WINDHOEK, March 7 (Xinhua) -- Namibia has held a special memorial service to honor the remains of 38 victims of the German colonial genocide between 1904 to 1907.
A delegation led by Cabinet Minister Jerry Ekandjo arrived in the southern African nation on Friday from former colonial master Germany with 35 human skulls and three skeletal remains. The human remains were shipped to the European country following a brutal repression of five ethnic groups that had rebelled against the German administration in an uprising.
It is believed that the human remains were sent to Germany by physicians and scientists who wanted to prove the superiority of white Europeans over black Africans.
Successive German governments have refused to recognize what happened more than 100 years ago as genocide despite a 1985 UN report describing the massacre as the first genocide of the twentieth century.
Speaking at the memorial service held at the Parliament Gardens in the capital Windhoek, Namibian President Hifikepunye Pohamba proposed the naming of streets after the known names of the people whose remains were repatriated from Germany.
Pohamba said this was the only way the country could give a permanent and befitting honor to the country's forebearers.
"These communities were exterminated or driven into exile by the infamous extermination order issued by General Lothar von Trotha of Imperial Germany, and thousands were forced to endure the harshness of the Kalahari Desert, with some spending close to a century in exile in Botswana," Pohamba said.
The skulls consists of Ovaherero, San, Nama, Oshiwambo and Damara speaking Namibians who were taken from Namibia to Germany after the 1904 to 1907 war when German colonial forces carried out the first extermination order against the people of Namibia.
The 35 skulls and three human skeletons will be entrusted into the care of the National Museum as part of historical record- keeping.

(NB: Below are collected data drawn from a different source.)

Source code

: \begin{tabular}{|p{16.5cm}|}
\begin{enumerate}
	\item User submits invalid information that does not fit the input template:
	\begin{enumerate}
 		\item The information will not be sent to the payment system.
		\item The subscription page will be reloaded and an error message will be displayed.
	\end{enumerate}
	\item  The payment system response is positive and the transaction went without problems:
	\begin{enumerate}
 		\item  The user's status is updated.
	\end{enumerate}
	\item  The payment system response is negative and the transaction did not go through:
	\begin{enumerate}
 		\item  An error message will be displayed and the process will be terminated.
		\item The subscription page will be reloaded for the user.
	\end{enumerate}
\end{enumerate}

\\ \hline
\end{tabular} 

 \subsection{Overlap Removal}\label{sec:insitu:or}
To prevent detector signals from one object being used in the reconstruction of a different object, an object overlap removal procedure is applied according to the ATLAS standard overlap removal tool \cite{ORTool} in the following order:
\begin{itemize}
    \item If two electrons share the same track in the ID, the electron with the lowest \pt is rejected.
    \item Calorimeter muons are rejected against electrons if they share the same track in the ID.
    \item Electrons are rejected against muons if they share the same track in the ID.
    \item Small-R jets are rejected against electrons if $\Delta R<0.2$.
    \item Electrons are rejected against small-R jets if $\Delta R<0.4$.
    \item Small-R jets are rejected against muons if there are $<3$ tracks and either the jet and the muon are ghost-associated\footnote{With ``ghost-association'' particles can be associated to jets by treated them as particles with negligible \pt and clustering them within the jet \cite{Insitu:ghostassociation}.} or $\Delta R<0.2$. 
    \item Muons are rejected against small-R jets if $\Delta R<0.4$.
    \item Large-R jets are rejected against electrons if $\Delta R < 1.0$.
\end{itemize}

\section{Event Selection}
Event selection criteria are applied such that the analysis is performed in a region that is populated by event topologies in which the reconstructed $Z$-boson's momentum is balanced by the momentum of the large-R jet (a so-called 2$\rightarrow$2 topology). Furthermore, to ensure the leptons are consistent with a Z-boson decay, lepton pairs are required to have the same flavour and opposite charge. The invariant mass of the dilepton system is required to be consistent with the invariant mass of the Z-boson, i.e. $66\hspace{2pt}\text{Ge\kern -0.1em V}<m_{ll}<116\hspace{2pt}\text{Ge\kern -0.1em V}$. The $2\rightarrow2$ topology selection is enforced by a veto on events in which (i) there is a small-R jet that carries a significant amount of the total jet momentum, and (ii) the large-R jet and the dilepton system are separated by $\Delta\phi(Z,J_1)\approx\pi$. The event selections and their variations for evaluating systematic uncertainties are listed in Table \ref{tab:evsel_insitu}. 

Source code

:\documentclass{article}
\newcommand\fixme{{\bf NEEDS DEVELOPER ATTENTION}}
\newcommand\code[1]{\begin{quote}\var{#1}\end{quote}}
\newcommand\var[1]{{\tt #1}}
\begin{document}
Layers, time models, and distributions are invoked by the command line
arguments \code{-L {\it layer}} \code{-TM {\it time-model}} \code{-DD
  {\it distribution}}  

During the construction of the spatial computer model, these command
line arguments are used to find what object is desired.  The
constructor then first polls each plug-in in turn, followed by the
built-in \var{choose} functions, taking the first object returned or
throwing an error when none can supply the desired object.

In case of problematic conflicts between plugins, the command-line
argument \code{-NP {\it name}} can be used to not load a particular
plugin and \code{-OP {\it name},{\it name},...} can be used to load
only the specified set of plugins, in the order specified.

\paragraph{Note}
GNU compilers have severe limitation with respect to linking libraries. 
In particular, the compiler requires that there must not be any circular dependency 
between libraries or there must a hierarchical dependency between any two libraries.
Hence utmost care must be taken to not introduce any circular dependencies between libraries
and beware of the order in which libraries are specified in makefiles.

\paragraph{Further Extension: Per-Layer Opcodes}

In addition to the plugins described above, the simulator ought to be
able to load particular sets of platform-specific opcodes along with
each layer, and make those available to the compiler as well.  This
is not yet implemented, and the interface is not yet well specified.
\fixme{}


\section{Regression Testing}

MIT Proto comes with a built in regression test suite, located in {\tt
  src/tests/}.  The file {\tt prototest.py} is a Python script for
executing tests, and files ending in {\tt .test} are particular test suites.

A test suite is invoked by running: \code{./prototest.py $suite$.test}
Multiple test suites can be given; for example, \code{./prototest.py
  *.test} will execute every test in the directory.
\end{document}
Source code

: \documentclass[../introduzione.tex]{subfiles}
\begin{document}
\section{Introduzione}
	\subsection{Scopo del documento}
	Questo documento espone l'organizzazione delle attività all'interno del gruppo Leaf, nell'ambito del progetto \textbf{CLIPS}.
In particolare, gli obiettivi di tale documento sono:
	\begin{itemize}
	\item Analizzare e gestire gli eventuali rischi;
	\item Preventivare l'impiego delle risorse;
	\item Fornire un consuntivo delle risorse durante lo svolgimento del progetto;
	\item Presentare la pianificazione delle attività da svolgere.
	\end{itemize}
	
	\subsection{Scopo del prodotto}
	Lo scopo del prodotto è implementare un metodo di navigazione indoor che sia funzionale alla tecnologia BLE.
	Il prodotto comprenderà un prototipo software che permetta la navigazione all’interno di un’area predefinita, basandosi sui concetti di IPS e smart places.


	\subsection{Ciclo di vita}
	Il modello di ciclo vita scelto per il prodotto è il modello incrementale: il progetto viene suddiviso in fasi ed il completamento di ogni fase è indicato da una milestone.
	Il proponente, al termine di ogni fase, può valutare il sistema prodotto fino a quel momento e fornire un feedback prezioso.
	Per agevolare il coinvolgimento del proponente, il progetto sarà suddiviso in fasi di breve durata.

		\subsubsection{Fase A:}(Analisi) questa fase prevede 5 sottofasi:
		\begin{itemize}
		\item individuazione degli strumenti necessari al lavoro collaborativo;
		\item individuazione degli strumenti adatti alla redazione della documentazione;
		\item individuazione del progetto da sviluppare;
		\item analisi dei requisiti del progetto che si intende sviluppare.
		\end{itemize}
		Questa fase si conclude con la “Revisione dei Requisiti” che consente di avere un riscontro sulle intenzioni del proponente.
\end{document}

They will be available to members of the public, scholars and other visitors who wish to learn more about one of the darkest chapters in Namibian history.
The repatriation on Friday was the second phase of an exercise that began in 2011 when 20 human remains were repatriated. About 300 human skulls and skeletons are believed to have been shipped to Germany after tens of thousands of locals were killed in the uprising better known as the Herero Nama genocide.